**Material for the task**
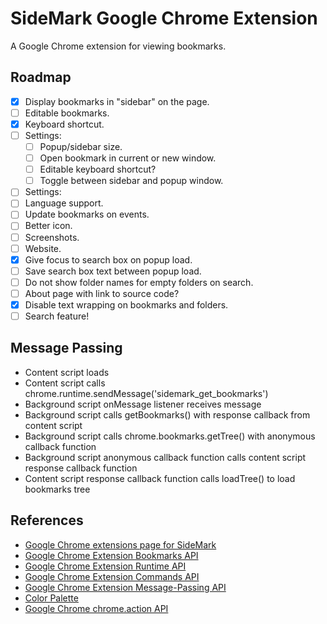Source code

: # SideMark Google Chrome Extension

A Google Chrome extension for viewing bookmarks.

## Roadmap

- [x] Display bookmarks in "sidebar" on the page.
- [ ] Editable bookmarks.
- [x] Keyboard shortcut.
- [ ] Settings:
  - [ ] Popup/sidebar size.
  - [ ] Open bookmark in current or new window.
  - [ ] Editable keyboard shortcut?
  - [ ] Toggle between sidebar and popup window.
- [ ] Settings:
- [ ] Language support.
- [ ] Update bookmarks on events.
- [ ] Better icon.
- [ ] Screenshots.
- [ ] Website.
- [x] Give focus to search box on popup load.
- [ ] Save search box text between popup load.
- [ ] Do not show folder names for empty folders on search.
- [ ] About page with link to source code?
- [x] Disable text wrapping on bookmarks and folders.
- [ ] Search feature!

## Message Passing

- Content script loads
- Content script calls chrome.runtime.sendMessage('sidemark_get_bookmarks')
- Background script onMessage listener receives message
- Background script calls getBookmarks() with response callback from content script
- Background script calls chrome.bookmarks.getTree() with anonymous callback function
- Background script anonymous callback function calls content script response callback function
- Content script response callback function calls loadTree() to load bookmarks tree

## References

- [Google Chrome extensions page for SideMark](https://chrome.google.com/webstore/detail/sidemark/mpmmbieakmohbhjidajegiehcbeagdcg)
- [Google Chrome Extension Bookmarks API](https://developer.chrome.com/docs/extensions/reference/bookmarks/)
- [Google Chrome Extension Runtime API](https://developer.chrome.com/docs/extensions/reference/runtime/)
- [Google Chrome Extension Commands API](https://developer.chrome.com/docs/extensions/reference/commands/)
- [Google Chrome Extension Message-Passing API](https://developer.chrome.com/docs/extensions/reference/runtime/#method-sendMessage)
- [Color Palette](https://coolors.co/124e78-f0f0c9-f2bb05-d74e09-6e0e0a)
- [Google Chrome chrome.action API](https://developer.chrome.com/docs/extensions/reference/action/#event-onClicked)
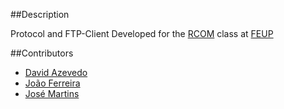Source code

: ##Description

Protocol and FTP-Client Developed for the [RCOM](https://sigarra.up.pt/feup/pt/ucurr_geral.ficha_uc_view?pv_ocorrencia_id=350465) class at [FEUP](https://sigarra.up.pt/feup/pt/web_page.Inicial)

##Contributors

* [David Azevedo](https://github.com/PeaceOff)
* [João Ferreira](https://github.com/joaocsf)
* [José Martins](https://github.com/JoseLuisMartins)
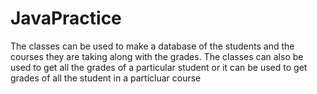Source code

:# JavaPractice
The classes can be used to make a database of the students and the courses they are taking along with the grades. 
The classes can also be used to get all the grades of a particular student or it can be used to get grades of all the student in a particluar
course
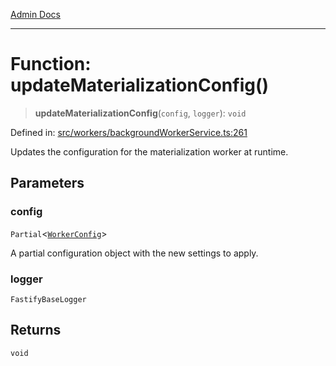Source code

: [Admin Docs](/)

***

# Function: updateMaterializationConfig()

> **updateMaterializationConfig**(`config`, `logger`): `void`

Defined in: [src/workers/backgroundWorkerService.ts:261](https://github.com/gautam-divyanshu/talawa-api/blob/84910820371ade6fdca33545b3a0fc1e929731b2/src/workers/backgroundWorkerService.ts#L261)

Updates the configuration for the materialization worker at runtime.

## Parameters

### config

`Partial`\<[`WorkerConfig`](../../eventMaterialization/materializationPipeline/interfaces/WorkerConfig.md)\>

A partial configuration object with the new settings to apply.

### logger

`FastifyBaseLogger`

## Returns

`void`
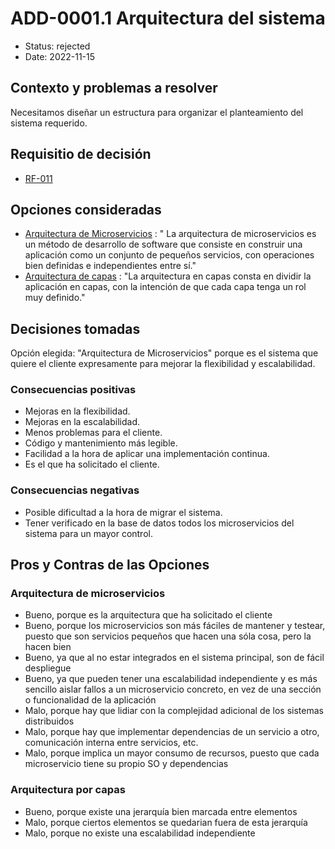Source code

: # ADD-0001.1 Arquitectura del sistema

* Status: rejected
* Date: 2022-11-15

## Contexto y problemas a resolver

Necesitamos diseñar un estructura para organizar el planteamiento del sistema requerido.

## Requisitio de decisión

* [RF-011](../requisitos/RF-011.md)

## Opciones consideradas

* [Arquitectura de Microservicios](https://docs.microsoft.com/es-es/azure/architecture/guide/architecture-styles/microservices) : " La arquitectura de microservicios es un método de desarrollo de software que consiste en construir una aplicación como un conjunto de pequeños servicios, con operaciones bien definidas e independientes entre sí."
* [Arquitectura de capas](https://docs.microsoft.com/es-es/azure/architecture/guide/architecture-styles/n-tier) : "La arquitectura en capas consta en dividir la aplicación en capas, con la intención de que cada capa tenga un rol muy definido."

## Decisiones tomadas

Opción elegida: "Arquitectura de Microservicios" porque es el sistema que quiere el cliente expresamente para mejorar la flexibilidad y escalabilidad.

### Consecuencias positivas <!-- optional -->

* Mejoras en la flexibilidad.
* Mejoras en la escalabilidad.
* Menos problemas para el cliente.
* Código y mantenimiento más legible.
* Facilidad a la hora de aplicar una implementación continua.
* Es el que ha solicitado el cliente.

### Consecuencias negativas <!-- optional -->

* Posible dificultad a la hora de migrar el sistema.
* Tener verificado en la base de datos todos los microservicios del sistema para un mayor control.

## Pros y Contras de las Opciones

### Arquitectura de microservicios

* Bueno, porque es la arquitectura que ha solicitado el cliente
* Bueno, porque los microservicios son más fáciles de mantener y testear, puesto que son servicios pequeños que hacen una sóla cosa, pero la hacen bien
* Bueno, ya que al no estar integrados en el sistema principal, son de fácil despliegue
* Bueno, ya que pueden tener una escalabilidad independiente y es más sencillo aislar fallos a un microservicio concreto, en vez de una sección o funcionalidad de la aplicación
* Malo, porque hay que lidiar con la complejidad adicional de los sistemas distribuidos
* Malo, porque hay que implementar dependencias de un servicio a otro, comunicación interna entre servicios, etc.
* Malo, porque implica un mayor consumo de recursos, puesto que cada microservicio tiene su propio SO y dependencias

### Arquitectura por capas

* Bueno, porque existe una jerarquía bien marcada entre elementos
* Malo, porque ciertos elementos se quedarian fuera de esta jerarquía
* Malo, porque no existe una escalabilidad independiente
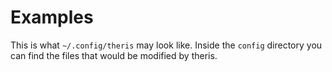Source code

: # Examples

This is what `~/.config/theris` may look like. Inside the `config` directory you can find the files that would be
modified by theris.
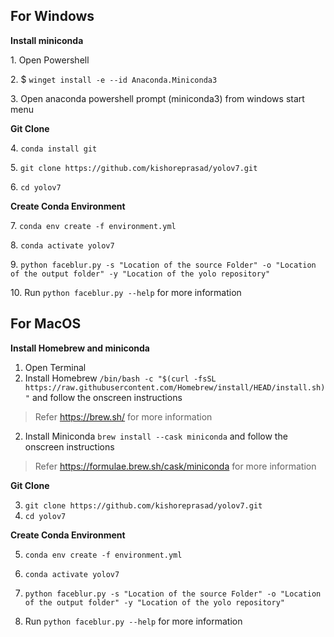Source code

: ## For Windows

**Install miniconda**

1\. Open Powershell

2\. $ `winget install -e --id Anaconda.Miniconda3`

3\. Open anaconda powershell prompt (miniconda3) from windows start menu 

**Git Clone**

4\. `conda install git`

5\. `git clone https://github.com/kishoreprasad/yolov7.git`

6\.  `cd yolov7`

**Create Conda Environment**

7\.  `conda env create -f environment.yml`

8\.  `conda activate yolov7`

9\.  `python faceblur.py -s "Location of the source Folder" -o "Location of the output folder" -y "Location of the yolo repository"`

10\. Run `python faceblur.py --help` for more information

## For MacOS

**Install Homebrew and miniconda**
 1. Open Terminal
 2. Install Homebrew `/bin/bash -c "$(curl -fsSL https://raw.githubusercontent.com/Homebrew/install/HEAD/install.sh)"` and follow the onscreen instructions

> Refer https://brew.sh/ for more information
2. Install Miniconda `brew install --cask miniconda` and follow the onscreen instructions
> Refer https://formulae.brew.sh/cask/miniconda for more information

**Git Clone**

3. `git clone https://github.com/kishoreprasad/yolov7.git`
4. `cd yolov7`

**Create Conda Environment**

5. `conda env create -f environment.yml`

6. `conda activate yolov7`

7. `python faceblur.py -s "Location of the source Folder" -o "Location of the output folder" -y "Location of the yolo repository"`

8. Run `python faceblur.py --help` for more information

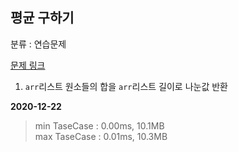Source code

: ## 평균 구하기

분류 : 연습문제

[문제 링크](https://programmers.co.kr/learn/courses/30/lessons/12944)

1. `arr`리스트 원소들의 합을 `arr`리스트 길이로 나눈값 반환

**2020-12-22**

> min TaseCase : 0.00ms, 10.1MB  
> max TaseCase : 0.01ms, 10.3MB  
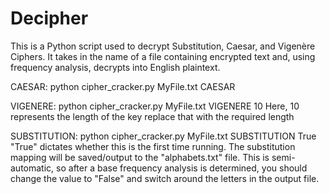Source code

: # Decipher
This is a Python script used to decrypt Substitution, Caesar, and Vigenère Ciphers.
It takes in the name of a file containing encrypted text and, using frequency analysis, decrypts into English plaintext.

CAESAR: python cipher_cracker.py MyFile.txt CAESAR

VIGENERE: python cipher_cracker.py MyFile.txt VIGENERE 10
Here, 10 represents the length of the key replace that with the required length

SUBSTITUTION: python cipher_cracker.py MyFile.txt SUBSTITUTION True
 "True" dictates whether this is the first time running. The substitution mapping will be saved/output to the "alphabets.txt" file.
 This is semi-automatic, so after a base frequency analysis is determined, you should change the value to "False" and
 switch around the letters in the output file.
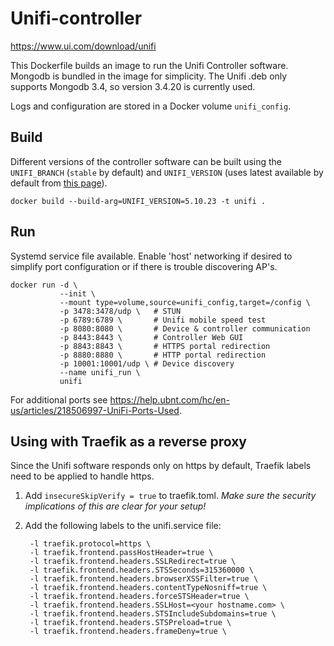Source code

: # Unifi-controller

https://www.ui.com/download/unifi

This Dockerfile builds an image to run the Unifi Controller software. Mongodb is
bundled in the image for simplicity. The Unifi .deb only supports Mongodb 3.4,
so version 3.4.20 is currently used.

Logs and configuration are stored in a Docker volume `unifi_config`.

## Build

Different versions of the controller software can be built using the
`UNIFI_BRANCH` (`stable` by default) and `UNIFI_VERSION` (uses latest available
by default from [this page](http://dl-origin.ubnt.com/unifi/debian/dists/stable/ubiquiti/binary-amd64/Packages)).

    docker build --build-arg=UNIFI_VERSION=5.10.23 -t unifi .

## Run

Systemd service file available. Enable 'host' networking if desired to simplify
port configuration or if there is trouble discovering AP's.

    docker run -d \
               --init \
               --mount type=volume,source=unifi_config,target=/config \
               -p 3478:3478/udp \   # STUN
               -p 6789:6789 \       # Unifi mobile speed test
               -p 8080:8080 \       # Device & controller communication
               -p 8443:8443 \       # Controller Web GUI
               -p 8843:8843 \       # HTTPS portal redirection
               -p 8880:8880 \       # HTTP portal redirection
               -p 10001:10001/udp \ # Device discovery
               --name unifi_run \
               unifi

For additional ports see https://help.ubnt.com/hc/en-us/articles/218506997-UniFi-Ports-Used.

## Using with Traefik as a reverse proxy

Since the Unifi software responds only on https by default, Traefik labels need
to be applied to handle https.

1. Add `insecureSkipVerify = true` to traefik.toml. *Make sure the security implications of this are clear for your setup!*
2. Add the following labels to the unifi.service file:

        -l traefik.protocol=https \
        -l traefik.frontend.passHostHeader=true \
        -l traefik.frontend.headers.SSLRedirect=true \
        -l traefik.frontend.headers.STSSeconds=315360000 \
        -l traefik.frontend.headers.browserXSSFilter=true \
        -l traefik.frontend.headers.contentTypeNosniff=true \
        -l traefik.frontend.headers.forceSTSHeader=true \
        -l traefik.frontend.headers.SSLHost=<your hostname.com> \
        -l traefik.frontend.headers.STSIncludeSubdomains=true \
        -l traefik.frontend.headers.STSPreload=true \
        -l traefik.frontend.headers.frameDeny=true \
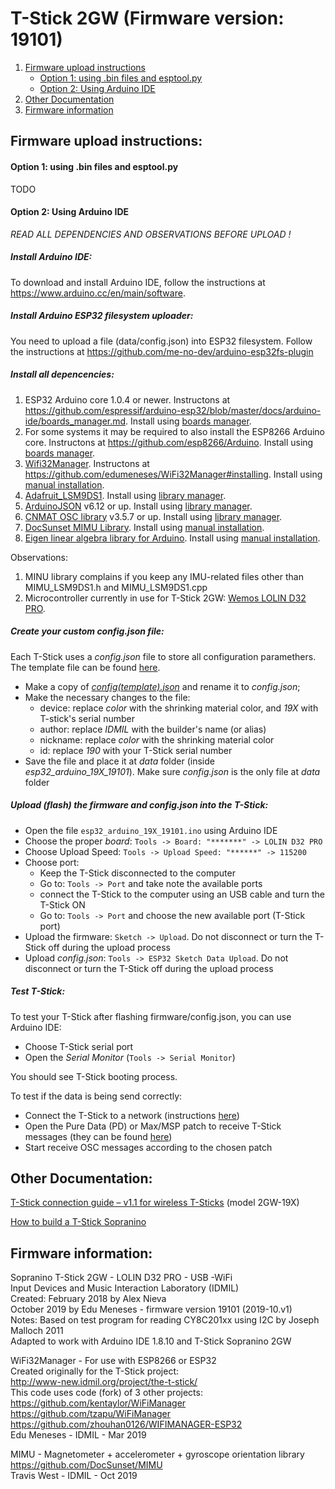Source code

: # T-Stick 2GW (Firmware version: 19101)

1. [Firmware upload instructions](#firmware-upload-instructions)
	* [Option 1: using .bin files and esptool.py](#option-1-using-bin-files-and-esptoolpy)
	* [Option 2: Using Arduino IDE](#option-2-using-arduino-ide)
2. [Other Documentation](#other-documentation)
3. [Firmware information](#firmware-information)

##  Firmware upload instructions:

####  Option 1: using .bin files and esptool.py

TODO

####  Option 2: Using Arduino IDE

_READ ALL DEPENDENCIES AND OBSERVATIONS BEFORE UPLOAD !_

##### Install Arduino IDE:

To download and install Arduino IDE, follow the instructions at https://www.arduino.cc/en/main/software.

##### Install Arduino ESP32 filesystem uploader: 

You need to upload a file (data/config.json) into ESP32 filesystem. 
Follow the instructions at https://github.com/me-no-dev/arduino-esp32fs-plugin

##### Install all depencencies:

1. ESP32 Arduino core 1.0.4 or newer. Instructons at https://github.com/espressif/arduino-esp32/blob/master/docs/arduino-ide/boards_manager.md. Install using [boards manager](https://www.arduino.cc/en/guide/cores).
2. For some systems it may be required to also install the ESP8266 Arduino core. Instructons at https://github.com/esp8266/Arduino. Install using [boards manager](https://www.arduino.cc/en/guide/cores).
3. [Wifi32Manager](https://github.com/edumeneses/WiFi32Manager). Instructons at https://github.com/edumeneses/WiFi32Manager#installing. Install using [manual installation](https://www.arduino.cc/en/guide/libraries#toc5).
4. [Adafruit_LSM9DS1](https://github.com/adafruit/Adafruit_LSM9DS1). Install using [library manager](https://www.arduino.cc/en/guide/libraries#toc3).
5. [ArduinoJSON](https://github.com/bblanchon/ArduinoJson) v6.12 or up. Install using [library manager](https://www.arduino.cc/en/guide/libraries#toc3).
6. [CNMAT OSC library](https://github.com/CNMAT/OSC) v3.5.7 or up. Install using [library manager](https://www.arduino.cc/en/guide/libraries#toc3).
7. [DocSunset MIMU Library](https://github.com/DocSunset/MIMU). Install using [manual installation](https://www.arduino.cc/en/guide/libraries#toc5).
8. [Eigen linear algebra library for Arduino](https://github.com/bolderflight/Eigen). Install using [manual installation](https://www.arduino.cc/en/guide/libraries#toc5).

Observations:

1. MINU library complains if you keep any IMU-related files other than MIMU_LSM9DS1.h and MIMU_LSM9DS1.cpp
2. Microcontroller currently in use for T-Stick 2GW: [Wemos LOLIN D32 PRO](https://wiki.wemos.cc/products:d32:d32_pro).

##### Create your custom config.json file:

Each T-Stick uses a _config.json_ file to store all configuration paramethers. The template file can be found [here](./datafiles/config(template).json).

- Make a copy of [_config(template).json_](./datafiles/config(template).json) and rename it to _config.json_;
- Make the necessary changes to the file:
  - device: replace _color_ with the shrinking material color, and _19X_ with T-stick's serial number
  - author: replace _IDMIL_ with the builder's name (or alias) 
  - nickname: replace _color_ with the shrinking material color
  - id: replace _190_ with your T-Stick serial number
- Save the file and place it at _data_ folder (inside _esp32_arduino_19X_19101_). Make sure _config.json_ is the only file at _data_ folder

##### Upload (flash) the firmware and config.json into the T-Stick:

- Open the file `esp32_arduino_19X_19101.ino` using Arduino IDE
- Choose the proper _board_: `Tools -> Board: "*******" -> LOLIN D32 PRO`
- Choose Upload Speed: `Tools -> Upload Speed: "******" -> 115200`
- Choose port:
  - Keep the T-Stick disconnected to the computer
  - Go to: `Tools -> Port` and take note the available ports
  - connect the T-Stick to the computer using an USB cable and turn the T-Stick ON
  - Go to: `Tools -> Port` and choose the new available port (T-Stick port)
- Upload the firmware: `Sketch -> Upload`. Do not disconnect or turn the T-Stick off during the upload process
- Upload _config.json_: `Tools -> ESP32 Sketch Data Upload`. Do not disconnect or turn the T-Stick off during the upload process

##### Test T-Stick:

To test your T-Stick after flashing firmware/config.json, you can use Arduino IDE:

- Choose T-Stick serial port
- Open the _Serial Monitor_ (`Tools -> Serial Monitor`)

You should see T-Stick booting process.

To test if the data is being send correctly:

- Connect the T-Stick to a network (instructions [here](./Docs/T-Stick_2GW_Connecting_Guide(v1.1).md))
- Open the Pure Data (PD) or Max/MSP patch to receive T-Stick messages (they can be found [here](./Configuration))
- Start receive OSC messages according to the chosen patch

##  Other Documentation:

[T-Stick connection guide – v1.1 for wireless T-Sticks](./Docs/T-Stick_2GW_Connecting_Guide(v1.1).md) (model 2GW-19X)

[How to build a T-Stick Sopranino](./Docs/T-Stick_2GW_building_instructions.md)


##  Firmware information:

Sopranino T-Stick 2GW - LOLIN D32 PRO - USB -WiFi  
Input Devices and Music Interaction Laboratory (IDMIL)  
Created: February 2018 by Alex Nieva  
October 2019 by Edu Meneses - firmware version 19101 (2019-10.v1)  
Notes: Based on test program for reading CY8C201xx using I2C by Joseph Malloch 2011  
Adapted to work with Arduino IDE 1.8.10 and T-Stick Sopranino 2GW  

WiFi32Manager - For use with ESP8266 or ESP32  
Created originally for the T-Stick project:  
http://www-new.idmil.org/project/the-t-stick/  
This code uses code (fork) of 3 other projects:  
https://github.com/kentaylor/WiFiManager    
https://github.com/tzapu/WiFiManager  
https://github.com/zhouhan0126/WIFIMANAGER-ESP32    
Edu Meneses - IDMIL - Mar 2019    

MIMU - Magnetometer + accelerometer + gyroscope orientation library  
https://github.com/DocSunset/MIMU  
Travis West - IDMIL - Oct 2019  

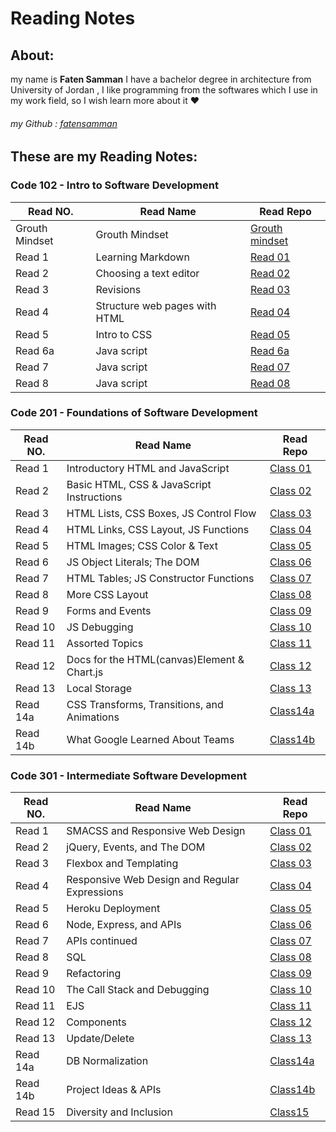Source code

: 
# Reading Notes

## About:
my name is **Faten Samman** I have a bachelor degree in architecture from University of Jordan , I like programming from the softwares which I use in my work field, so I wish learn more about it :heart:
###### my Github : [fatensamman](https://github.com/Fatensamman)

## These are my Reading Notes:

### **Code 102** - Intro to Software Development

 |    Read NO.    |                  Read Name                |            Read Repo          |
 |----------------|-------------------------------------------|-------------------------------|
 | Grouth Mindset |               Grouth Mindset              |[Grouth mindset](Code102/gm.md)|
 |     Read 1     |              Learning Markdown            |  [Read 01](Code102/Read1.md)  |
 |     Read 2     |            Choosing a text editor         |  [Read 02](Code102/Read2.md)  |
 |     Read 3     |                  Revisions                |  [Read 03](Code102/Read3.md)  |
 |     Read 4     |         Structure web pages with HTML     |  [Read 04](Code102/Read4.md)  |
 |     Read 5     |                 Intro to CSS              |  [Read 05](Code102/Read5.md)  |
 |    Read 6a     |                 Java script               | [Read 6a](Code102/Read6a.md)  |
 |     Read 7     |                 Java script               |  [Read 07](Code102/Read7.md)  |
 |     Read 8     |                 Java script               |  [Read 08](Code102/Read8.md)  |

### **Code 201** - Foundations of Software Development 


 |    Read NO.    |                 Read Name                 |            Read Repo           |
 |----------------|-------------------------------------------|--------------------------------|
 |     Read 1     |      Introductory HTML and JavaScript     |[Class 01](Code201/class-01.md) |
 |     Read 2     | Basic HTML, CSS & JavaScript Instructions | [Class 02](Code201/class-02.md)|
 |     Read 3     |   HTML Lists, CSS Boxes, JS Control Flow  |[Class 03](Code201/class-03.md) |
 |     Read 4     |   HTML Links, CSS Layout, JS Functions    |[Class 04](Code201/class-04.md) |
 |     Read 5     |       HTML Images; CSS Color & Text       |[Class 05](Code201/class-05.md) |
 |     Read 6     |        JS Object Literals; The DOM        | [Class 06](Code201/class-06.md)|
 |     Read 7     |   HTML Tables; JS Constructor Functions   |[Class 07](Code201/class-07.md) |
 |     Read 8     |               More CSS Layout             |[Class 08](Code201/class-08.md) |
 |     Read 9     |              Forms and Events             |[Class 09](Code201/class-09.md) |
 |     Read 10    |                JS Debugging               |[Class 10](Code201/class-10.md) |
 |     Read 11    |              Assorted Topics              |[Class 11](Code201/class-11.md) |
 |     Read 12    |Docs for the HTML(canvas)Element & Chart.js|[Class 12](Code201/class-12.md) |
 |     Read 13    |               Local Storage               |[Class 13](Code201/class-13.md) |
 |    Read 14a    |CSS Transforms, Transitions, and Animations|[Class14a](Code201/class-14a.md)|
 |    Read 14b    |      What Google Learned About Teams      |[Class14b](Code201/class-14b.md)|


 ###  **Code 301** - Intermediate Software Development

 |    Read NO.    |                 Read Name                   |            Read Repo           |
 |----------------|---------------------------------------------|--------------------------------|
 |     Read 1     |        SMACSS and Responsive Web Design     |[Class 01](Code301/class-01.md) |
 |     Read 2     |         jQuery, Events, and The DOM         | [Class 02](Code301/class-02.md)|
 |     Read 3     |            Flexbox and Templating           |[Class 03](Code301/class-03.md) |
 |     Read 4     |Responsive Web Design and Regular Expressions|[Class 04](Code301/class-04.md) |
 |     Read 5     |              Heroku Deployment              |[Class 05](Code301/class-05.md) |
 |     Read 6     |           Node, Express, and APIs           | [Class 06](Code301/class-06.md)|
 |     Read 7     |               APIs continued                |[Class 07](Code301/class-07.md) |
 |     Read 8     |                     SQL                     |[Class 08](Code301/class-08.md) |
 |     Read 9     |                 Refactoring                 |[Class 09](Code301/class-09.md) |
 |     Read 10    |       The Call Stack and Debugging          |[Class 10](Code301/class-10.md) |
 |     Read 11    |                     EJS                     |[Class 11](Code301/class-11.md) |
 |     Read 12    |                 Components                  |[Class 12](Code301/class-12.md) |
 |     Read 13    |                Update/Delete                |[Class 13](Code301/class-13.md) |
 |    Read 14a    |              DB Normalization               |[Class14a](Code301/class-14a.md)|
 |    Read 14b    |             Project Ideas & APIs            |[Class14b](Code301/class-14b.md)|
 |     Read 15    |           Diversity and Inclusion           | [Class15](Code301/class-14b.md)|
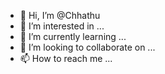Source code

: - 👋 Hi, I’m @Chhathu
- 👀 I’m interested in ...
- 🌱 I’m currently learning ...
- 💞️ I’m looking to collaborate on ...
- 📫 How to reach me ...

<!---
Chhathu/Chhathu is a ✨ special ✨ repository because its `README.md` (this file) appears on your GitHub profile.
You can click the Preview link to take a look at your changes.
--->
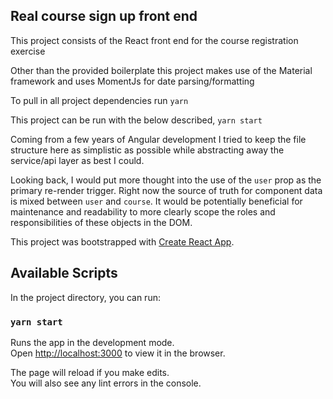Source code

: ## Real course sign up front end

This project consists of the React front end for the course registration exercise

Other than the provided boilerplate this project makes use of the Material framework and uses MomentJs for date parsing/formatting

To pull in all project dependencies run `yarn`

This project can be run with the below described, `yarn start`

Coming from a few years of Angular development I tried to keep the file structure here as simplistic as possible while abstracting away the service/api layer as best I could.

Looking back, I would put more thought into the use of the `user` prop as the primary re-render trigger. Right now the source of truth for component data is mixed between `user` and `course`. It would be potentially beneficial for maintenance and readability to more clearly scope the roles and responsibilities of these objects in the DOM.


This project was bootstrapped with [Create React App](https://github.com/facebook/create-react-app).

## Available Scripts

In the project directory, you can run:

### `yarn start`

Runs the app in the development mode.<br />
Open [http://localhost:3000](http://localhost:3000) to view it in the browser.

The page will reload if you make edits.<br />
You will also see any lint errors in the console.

**Problem details**
Keep both end lines and retype everything in the records above from the line containing "- device: replace" through the line containing "- Save the file", exactly, with nothing else.

**Written answer**
  - device: replace _color_ with the shrinking material color, and _19X_ with T-stick's serial number
  - author: replace _IDMIL_ with the builder's name (or alias) 
  - nickname: replace _color_ with the shrinking material color
  - id: replace _190_ with your T-Stick serial number
- Save the file and place it at _data_ folder (inside _esp32_arduino_19X_19101_). Make sure _config.json_ is the only file at _data_ folder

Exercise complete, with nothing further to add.